Seven weeks in, and, ugh. I thought week six was 10 fire flame emojis (as in BEHN! not Yasss! ) Week 7 is when the 6 weeks of sleep deprivation, hormonal changes and other wahala actually catch up with you. I am so tired, I feel unstable. It’s so bad, I saw a picture of Drake and I thought he looked fly. I don’t know, but I think I’m losing it.
Im over here humming Umswenkofontein and the chorus to Bitch Better Have My Money to my daughter because I’m out of lullabies.
I had my first child close to 20 months ago, and I’d almost completely forgotten what a long ting the first twelve weeks can be. I don’t know why or how I forgot something so hectic. It’s like my brain just blanked it out, but it’s all coming back to me now.
I know that each child is different, and that not all mums have a hard time in the first few months of their children’s lives. I also know that the hard times are so worth it (for the most part). I just don’t think that there are many mums who don’t experience any difficulty at all. I think a lot of us forget the hardship, or, the memory of it softens with time. There’s also some projection that goes down, but that’s another story.
Maybe that’s why older womyn sometimes give bad advice to new mums, like, “chin up, it’s not so bad” or “Just be strong” – because they’ve forgotten their own frustrations and anxieties of those early days.
Even though I’m a professional birther (being a mother of 2 no be small ting, o) and I’ve been through this before, I’m afraid to say that it isn’t necessarily easier the second time around, but I do remember that this phase passes and things do get infinitely better. I’d like to share my survival tips. It’s all quite obvious stuff, but even the most obvious and simple things feel impossible when you’re exhausted and feeling down.
1. Ask for help.
Speak up when you’re feeling overwhelmed and need a hand. Some people start to think of harming themselves or baby, some just constantly feel tired. You are likely to fall somewhere within that spectrum at some point, and it’s ok. Hopefully you aren’t entirely alone in this world, and you have people who will step up and assist you when you ask (and people who will offer help). Say what you need, and don’t be apologetic about your needs. You deserve a break. You deserve support.
Set a schedule for yourself for your daily tasks. Try to eat, shower, rest etc at around the same time every day, and do things in more or less the same order. Having a routine means you can tick things off as minor and major victories in a day, plus you remember the basics, like staying hydrated. I believe routine is so important for mums and babies. It provides consistency in daily life, so no matter what happens, you know what to look forward to next.
3. Talk it out.
Communicate your feelings. Speak with your partner or someone you trust, about what you’re going through. Get stuff off your chest. Cry. Whatever. Just don’t suffer in silence.
It’s also a good idea to get counselling, even if you feel totally fine. You can see a psychologist or call Lifeline, SADAG or any other organisation that provides mental health and counselling services.
4. Cut yourself some slack.
You will feel pressure to do everything perfectly all the time, and you will feel guilty, A LOT. Breathe through those feelings. Find ways to ease your daily burdens, like, do your home shopping online, that way you don’t have to a) put pants on b) leave the house c) face the world. Take it easy. Eat well (and treat yourself).

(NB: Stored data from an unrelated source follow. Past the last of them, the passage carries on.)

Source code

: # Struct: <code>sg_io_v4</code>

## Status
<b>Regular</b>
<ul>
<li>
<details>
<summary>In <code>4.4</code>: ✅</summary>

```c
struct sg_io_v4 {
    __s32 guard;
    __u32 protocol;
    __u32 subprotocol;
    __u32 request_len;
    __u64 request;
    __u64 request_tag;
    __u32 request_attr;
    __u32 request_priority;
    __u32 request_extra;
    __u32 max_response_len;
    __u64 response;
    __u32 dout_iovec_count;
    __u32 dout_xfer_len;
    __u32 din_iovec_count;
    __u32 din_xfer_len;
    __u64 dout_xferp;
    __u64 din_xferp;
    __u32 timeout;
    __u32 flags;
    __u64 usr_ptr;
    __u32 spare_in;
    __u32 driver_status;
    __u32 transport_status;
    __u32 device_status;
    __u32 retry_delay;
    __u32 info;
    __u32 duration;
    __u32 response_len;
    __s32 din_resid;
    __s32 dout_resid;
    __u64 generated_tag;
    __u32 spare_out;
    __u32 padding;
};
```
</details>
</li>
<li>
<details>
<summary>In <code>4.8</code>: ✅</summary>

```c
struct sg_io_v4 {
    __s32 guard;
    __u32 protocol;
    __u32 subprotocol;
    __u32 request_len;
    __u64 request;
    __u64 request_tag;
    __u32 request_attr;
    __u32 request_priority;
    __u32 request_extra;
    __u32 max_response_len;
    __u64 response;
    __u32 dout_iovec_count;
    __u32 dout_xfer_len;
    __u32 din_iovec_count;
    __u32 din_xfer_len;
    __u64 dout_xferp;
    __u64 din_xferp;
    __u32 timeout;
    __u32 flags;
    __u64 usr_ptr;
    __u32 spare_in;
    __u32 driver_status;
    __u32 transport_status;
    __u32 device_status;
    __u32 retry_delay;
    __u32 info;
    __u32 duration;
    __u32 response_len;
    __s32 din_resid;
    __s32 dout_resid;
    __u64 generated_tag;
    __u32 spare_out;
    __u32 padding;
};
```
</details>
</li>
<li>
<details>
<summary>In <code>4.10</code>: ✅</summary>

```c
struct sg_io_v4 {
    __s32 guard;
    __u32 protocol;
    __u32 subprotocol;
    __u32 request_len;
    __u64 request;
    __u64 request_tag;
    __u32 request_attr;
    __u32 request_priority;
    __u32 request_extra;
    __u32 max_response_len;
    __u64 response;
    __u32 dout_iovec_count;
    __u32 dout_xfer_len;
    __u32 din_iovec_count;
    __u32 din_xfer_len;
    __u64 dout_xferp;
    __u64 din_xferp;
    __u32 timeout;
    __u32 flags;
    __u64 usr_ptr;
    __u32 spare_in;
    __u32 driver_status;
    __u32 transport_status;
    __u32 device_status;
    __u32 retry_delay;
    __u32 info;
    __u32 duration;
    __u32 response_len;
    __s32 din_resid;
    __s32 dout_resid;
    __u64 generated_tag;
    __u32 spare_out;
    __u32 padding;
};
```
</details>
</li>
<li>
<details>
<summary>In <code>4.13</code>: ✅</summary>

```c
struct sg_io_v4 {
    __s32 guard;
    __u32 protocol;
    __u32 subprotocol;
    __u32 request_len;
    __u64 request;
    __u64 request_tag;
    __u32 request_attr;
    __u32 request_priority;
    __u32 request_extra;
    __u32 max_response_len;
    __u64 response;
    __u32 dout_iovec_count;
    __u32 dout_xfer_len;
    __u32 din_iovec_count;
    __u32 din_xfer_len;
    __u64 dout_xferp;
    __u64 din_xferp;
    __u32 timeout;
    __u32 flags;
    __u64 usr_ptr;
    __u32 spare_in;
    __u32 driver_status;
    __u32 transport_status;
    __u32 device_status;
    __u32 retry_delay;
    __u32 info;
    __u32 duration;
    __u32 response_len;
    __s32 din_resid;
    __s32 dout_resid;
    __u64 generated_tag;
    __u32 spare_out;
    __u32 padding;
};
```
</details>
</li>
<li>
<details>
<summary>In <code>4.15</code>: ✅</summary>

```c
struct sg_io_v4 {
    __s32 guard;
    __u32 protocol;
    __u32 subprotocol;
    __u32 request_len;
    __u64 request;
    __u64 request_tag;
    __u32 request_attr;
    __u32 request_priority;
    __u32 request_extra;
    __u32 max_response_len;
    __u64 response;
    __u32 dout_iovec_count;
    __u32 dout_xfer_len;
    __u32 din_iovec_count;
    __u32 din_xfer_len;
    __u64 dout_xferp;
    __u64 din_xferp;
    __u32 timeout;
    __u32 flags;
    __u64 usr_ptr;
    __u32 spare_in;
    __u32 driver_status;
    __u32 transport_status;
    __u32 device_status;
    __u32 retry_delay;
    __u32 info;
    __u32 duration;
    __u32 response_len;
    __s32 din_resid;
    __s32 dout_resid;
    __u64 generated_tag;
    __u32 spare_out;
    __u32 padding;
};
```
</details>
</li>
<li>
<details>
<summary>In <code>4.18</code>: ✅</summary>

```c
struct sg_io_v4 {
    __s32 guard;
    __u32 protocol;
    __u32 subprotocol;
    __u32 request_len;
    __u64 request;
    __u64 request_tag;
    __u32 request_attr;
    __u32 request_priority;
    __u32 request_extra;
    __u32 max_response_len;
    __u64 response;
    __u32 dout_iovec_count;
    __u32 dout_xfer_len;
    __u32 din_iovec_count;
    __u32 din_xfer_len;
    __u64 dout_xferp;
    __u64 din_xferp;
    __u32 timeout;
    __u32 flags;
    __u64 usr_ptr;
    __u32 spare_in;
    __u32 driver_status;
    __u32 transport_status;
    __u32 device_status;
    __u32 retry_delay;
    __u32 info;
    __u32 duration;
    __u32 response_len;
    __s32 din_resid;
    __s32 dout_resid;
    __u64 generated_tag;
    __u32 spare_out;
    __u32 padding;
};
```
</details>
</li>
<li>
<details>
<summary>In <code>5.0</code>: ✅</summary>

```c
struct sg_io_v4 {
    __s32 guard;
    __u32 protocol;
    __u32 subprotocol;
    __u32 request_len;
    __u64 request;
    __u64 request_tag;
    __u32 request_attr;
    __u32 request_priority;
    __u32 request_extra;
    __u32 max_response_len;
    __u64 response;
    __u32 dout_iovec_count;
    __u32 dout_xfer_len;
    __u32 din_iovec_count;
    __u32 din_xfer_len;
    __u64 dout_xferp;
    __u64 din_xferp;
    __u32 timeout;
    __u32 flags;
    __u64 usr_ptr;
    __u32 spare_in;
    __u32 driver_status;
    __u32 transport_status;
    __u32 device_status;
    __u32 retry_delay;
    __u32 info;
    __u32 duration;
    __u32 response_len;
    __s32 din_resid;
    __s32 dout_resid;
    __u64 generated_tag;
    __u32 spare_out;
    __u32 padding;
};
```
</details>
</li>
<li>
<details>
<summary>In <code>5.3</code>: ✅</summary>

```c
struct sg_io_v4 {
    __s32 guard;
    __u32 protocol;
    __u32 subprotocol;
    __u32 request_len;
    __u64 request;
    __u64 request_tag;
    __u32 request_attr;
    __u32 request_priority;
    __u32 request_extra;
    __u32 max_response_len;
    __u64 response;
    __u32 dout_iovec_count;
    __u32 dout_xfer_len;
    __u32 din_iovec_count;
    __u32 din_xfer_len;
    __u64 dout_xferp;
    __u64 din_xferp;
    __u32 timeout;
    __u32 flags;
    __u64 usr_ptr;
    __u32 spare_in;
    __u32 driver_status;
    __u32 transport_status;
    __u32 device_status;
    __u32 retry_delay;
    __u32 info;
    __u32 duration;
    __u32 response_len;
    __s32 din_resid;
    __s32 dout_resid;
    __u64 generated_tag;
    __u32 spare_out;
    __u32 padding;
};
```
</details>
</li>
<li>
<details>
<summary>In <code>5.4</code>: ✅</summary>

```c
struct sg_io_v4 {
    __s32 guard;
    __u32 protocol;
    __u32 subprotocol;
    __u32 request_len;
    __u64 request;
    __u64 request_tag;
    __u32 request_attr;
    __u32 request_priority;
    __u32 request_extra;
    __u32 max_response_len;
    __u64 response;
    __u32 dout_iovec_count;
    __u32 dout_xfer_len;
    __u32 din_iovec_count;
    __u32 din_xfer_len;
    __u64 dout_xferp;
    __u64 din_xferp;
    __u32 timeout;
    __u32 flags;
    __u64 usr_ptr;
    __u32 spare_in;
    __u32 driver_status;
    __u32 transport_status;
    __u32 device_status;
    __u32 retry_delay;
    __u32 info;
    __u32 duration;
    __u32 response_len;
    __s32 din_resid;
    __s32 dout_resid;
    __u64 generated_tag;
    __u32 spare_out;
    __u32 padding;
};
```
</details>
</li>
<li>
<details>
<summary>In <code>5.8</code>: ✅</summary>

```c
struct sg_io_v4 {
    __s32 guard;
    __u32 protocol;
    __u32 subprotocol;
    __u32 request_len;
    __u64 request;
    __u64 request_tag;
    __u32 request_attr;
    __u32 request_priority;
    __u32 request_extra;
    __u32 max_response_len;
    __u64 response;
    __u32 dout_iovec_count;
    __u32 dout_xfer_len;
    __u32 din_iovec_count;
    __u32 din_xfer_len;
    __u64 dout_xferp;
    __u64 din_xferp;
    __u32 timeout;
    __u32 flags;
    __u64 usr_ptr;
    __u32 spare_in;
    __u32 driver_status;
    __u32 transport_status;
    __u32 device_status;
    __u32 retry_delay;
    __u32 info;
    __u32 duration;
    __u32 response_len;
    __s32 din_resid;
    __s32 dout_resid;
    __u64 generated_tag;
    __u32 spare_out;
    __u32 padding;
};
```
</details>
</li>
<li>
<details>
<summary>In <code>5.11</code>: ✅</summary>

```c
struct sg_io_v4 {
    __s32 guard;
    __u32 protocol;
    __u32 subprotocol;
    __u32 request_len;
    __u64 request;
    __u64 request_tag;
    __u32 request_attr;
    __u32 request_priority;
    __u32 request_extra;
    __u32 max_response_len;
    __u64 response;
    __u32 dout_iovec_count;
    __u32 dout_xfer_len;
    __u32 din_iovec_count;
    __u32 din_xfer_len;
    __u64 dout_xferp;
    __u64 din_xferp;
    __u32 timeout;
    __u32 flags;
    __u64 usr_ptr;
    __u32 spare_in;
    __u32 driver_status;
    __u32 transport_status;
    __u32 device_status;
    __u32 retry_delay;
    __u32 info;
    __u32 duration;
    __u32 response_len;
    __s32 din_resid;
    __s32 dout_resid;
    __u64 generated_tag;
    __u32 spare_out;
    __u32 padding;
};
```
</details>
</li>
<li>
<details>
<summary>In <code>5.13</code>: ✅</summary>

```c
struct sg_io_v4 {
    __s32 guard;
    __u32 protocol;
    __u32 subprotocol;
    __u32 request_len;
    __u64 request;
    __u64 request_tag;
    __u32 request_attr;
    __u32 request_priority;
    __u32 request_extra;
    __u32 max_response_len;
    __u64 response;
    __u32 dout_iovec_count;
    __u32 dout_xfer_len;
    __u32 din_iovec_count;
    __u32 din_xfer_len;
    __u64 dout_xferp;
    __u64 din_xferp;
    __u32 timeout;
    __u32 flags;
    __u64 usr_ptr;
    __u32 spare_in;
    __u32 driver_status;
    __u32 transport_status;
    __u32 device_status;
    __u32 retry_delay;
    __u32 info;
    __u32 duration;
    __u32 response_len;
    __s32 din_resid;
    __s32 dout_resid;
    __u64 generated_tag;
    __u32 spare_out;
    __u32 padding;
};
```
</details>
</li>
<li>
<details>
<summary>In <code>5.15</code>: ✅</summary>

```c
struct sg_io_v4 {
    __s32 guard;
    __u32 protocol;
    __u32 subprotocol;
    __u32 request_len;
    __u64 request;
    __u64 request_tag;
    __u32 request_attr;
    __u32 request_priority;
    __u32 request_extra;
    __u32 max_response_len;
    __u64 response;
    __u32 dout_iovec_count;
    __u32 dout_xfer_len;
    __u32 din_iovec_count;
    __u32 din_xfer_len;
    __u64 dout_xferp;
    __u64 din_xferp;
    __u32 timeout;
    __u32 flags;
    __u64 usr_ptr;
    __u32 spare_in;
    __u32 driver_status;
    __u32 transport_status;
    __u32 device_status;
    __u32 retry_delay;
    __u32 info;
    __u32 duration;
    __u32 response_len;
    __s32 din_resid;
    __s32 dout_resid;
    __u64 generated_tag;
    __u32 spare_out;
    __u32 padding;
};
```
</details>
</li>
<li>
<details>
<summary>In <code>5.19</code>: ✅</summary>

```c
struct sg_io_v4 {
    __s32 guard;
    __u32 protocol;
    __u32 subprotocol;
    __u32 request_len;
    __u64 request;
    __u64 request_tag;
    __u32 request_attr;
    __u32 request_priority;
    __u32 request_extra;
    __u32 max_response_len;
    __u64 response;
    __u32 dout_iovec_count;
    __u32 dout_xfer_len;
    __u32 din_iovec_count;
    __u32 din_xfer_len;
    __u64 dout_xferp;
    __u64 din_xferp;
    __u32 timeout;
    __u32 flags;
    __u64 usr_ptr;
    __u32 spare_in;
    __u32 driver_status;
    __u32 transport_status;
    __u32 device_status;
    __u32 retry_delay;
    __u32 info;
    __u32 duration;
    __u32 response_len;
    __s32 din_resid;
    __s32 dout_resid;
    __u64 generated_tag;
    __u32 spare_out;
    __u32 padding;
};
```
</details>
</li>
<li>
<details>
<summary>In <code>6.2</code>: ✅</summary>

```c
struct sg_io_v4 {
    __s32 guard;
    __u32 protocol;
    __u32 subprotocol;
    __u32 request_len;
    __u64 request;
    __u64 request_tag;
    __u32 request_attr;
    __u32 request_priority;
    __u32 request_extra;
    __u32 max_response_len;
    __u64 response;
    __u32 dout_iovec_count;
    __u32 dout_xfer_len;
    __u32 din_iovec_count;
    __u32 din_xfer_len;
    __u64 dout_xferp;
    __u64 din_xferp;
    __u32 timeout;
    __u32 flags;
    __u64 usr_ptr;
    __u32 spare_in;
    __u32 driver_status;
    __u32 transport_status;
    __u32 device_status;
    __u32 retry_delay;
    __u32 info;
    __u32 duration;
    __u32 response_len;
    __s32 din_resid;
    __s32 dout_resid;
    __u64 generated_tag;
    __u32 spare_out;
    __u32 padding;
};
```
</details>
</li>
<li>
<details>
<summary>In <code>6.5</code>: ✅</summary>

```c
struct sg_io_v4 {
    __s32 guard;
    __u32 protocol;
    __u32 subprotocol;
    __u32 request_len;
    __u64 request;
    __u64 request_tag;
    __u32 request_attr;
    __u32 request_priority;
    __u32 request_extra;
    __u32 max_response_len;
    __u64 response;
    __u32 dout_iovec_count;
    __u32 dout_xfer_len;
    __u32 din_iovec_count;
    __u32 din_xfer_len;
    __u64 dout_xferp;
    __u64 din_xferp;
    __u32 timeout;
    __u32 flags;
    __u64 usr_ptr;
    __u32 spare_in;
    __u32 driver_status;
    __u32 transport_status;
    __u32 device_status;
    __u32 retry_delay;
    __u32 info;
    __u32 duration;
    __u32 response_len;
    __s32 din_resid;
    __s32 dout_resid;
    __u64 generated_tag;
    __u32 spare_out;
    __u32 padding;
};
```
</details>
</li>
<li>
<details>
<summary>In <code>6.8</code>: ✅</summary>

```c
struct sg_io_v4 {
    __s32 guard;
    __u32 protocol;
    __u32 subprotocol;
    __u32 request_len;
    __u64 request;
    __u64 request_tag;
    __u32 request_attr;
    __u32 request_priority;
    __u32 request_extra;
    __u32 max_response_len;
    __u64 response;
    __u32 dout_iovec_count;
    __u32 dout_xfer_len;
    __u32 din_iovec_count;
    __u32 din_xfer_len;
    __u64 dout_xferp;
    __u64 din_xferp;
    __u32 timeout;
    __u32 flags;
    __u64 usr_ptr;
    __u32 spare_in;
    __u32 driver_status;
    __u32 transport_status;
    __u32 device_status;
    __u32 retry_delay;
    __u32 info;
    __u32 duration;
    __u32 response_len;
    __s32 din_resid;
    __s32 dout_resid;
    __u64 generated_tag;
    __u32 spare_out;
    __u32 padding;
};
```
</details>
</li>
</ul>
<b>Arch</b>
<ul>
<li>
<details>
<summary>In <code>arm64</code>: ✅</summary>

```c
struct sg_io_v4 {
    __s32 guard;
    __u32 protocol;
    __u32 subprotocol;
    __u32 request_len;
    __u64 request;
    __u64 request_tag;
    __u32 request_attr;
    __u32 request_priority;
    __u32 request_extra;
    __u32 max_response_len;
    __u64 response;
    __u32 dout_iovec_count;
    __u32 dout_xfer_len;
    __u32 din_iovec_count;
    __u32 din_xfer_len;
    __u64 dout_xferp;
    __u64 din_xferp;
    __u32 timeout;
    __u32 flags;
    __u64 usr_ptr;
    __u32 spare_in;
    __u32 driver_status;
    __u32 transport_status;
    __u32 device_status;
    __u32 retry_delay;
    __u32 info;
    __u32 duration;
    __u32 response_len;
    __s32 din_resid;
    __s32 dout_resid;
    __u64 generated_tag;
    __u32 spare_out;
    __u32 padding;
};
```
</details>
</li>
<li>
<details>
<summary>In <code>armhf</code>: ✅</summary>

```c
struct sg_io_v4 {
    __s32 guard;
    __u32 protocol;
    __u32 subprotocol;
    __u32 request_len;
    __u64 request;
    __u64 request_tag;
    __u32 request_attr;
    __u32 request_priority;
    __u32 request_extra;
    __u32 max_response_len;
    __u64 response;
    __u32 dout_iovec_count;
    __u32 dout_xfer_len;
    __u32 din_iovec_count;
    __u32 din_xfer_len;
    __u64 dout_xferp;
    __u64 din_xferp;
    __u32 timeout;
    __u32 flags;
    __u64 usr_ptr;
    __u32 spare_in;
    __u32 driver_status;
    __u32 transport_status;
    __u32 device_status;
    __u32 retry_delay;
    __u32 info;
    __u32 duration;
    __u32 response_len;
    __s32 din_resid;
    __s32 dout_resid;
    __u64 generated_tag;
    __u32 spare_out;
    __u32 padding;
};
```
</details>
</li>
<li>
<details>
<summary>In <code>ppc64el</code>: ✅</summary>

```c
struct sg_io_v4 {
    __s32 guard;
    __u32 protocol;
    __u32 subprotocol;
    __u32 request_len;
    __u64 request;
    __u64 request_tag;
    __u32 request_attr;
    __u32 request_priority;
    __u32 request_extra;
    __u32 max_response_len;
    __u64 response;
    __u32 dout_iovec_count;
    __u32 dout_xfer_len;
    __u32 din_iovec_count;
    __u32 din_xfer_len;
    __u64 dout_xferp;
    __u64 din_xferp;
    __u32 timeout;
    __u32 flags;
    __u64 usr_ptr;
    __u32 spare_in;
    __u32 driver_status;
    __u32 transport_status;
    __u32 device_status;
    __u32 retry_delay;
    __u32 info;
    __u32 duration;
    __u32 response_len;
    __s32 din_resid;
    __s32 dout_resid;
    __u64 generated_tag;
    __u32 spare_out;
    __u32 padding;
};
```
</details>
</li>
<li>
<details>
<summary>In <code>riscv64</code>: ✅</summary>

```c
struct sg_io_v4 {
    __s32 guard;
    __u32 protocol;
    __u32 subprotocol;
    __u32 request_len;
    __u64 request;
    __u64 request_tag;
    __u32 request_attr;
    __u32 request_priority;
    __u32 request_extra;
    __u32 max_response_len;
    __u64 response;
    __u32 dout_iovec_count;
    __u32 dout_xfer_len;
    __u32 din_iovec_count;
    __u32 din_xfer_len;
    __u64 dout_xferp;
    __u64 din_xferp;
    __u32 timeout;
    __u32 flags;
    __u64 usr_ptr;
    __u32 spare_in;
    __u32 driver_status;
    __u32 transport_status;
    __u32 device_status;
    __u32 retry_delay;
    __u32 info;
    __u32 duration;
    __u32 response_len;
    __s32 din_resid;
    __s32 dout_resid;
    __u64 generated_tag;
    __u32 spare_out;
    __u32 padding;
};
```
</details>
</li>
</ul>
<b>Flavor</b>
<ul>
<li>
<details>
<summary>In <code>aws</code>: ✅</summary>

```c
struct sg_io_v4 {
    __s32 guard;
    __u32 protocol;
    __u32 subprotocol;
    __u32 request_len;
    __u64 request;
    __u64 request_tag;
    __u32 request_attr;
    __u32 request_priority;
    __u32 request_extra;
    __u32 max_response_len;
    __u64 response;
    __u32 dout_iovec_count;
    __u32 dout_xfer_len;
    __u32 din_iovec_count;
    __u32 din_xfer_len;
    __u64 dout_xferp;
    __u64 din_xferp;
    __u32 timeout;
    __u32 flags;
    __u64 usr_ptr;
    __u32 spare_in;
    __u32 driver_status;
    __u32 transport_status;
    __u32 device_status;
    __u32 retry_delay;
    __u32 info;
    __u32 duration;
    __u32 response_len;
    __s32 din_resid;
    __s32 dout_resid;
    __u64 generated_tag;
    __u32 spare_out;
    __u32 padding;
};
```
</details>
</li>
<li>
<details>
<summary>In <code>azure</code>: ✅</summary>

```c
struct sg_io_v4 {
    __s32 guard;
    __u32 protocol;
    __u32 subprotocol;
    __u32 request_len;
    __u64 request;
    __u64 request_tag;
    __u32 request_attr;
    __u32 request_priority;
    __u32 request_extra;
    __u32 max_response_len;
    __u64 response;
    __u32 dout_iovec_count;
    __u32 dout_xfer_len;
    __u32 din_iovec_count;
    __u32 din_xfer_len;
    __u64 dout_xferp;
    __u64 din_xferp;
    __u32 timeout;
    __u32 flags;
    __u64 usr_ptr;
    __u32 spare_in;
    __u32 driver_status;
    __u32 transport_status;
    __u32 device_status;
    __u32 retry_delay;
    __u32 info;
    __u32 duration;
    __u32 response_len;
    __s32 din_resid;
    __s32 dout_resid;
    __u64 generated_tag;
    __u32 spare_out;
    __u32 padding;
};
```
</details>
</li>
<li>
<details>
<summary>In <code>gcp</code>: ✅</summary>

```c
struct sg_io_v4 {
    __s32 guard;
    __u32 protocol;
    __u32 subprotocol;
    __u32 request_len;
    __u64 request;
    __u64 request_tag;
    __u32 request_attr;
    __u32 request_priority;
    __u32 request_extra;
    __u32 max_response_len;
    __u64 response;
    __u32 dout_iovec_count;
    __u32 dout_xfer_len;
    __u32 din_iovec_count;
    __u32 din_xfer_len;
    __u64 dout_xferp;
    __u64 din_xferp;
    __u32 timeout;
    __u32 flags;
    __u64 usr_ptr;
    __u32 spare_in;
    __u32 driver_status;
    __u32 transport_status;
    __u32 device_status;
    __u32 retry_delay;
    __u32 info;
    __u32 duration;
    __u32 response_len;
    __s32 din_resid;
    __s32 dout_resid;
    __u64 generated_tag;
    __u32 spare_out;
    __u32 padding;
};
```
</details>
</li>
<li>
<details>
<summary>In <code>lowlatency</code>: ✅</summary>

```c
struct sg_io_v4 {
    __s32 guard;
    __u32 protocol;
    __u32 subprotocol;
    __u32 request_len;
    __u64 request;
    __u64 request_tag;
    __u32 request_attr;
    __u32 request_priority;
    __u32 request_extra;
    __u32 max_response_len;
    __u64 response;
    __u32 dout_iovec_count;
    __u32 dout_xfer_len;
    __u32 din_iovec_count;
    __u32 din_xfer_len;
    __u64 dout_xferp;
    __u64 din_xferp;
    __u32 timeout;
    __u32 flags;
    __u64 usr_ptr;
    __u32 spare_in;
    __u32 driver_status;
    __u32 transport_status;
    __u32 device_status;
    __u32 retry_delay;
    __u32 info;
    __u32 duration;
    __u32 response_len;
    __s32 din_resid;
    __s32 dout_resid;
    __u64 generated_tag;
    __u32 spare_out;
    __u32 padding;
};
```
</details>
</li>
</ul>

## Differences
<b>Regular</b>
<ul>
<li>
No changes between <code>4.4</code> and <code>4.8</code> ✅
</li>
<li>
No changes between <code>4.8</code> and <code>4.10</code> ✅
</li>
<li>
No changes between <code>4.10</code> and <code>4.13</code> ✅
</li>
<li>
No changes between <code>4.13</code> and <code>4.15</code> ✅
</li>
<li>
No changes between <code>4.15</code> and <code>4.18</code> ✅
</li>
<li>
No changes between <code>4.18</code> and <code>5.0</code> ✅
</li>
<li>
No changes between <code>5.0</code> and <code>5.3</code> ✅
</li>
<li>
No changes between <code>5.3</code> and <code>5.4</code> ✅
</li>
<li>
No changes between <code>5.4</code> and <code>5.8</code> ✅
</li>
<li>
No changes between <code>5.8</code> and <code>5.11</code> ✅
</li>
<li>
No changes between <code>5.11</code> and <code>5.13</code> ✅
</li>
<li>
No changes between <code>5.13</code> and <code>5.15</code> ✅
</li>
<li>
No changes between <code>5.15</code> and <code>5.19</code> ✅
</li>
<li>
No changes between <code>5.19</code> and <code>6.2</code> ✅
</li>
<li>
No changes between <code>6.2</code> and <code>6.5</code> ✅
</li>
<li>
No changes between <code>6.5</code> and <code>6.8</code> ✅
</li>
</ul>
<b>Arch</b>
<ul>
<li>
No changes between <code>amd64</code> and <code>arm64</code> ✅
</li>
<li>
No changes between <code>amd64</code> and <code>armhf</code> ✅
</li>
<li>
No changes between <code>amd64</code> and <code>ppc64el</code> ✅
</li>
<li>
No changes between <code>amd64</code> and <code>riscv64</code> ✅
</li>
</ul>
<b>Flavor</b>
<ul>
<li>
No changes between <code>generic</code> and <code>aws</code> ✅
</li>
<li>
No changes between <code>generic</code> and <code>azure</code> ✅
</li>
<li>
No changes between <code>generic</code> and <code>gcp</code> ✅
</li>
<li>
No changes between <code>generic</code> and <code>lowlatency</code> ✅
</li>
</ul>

When baby sleeps, you sleep.
When someone can take baby off your hands – sleep.
If you have to make a decision whether to do something or sleep? Choose sleep.
Add nap times to your daily schedule.
Even if you don’t fall asleep, just put your body on your bed and lay still.
One day, when your offspring has grown beautifully, and you’re feeling good in clothes that aren’t sweatpants or pyjamas, you will look back at this phase and not remember it very well. Small mercies.